PROBLEM DESCRIPTION: Go through the data and copy each line where the word "products" shows up.

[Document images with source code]
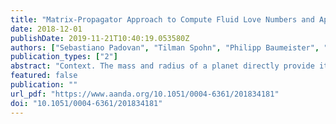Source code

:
 ```yaml
---
title: "Matrix-Propagator Approach to Compute Fluid Love Numbers and Applicability to Extrasolar Planets"
date: 2018-12-01
publishDate: 2019-11-21T10:40:19.053580Z
authors: ["Sebastiano Padovan", "Tilman Spohn", "Philipp Baumeister", "Nicola Tosi", "Doris Breuer", "Szilárd Csizmadia", "Hugo Hellard", "Frank Sohl"]
publication_types: ["2"]
abstract: "Context. The mass and radius of a planet directly provide its bulk density, which can be interpreted in terms of its overall composition. Any measure of the radial mass distribution provides a first step in constraining the interior structure. The fluid Love number k2 provides such a measure, and estimates of k2 for extrasolar planets are expected to be available in the coming years thanks to improved observational facilities and the ever-extending temporal baseline of extrasolar planet observations."
featured: false
publication: ""
url_pdf: "https://www.aanda.org/10.1051/0004-6361/201834181"
doi: "10.1051/0004-6361/201834181"
---
```


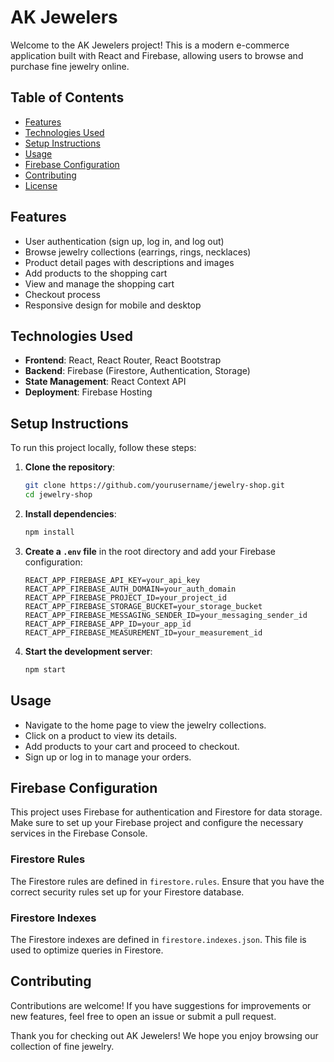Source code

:# AK Jewelers

Welcome to the AK Jewelers project! This is a modern e-commerce application built with React and Firebase, allowing users to browse and purchase fine jewelry online.

## Table of Contents

- [Features](#features)
- [Technologies Used](#technologies-used)
- [Setup Instructions](#setup-instructions)
- [Usage](#usage)
- [Firebase Configuration](#firebase-configuration)
- [Contributing](#contributing)
- [License](#license)

## Features

- User authentication (sign up, log in, and log out)
- Browse jewelry collections (earrings, rings, necklaces)
- Product detail pages with descriptions and images
- Add products to the shopping cart
- View and manage the shopping cart
- Checkout process
- Responsive design for mobile and desktop

## Technologies Used

- **Frontend**: React, React Router, React Bootstrap
- **Backend**: Firebase (Firestore, Authentication, Storage)
- **State Management**: React Context API
- **Deployment**: Firebase Hosting

## Setup Instructions

To run this project locally, follow these steps:

1. **Clone the repository**:
   ```bash
   git clone https://github.com/yourusername/jewelry-shop.git
   cd jewelry-shop
   ```

2. **Install dependencies**:
   ```bash
   npm install
   ```

3. **Create a `.env` file** in the root directory and add your Firebase configuration:
   ```plaintext
   REACT_APP_FIREBASE_API_KEY=your_api_key
   REACT_APP_FIREBASE_AUTH_DOMAIN=your_auth_domain
   REACT_APP_FIREBASE_PROJECT_ID=your_project_id
   REACT_APP_FIREBASE_STORAGE_BUCKET=your_storage_bucket
   REACT_APP_FIREBASE_MESSAGING_SENDER_ID=your_messaging_sender_id
   REACT_APP_FIREBASE_APP_ID=your_app_id
   REACT_APP_FIREBASE_MEASUREMENT_ID=your_measurement_id
   ```

4. **Start the development server**:
   ```bash
   npm start
   ```

## Usage

- Navigate to the home page to view the jewelry collections.
- Click on a product to view its details.
- Add products to your cart and proceed to checkout.
- Sign up or log in to manage your orders.

## Firebase Configuration

This project uses Firebase for authentication and Firestore for data storage. Make sure to set up your Firebase project and configure the necessary services in the Firebase Console.

### Firestore Rules

The Firestore rules are defined in `firestore.rules`. Ensure that you have the correct security rules set up for your Firestore database.

### Firestore Indexes

The Firestore indexes are defined in `firestore.indexes.json`. This file is used to optimize queries in Firestore.

## Contributing

Contributions are welcome! If you have suggestions for improvements or new features, feel free to open an issue or submit a pull request.


Thank you for checking out AK Jewelers! We hope you enjoy browsing our collection of fine jewelry.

THE COMPLETED TASK:
- Add products to the shopping cart
- Add products to your cart and proceed to checkout.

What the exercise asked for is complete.